Out Of Conservatorship, A Brand New Board Learns To Run A CU
CUDAHY, Wis.-Communication between credit union staff and members has helped pull Prime Financial CU out of conservatorship-and build a brand-new, seven-member board.
The CU sought to remain connected with its members throughout the turnaround, which reinforced member loyalty and prevented a run on deposits, HB Staffileno told Credit Union Journal. The newly appointed PFCU board chairman also explained that the majority of board candidates were passed along to senior management by branch mangers and front-line staff. "The credit union kept track of people who reached out to them about the issues they were facing. They wanted to identify prospective board members from people who were interested in the credit union."
Some of those individuals were eventually contacted by interim CEO Christine Dawe to explore their interest in serving as a director. In Staffileno's case, Dawe got back to him because he had reached out to her in the summer of 2009 to find out what was taking place as a result of the conservatorship.

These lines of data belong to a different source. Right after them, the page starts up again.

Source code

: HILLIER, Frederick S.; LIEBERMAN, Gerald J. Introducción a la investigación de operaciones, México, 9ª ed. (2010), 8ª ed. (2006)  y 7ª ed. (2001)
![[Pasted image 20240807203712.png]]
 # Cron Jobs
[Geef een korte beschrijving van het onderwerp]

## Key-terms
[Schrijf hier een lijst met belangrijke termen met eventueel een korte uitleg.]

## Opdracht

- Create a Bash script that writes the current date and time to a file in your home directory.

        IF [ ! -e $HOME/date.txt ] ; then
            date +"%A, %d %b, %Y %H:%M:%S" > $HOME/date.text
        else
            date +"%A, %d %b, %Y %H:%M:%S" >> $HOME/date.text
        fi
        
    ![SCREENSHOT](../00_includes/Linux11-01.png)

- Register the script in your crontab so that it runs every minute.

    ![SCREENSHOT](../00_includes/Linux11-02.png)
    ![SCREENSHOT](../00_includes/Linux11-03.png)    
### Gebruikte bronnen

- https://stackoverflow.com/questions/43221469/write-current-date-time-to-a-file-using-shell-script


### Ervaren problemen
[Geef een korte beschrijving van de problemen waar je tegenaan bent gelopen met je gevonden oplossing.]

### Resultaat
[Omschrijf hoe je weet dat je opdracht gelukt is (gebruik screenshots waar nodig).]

The goal was to ID members who had leadership experience and who showed concern for PFCU. Experience in the financial industry was not a requirement. "The rest can be taught," Staffileno said. "When you are creating committees and boards, attention, commitment, and attitude are most important. You don't want to bring in people who will sleep in the corner."

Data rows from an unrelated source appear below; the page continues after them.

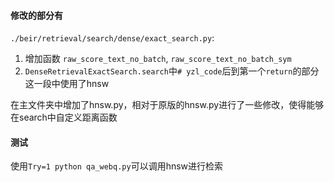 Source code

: #### 修改的部分有
`./beir/retrieval/search/dense/exact_search.py`:
1. 增加函数 `raw_score_text_no_batch`, `raw_score_text_no_batch_sym`
2. `DenseRetrievalExactSearch.search`中`# yzl_code`后到第一个`return`的部分
   这一段中使用了hnsw

在主文件夹中增加了hnsw.py，相对于原版的hnsw.py进行了一些修改，使得能够在search中自定义距离函数

#### 测试
使用`Try=1 python qa_webq.py`可以调用hnsw进行检索
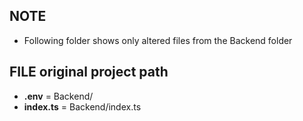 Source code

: ## NOTE
- Following folder shows only altered files from the Backend folder

## FILE original project path
- **.env** = Backend/
- **index.ts** = Backend/index.ts
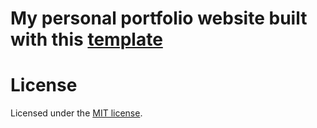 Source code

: # My personal portfolio website built with this [template](https://github.com/dillionverma/portfolio)

# License

Licensed under the [MIT license](https://github.com/dillionverma/portfolio/blob/main/LICENSE.md).
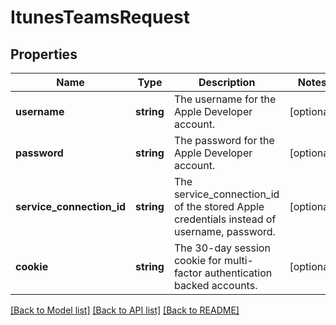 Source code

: # ItunesTeamsRequest

## Properties
Name | Type | Description | Notes
------------ | ------------- | ------------- | -------------
**username** | **string** | The username for the Apple Developer account. | [optional] 
**password** | **string** | The password for the Apple Developer account. | [optional] 
**service_connection_id** | **string** | The service_connection_id of the stored Apple credentials instead of username, password. | [optional] 
**cookie** | **string** | The 30-day session cookie for multi-factor authentication backed accounts. | [optional] 

[[Back to Model list]](../README.md#documentation-for-models) [[Back to API list]](../README.md#documentation-for-api-endpoints) [[Back to README]](../README.md)

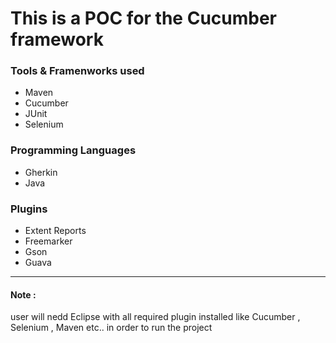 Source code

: # This is a POC for the Cucumber framework


### Tools & Framenworks used
* Maven
* Cucumber
* JUnit
* Selenium

### Programming Languages
* Gherkin
* Java

### Plugins
* Extent Reports
* Freemarker
* Gson
* Guava

___
#### Note : 
user will nedd Eclipse with all required plugin installed like Cucumber , Selenium , Maven etc.. in order to run the project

Collectively, the new directors have been PFCU members for more than 130 years; Staffileno for the last five. His background is healthcare consulting. "I have operational experience, doing interim management, which is what I think the credit union found most interesting about me," he said. "I frequently go into situations and quickly assess what is taking place."
The State of Wisconsin Office of Credit Unions took over management of PFCU in March 2009. PFCU's net worth stood at 3.64% at press time, which has it on track to meet its net worth restoration plan, said Staffileno, who emphasized credit for the turnaround goes to management, the staff, and state and federal regulators.
The oldest credit union in Wisconsin, Prime Financial was fortunate to have a supportive membership base. "The credit union built trust with members over many years. That strong relationship maintained members' faith," explained Staffileno, who noted 85% of existing membership have been retained, in large part due to ongoing communication with members about the conservatorship and plans for recovery.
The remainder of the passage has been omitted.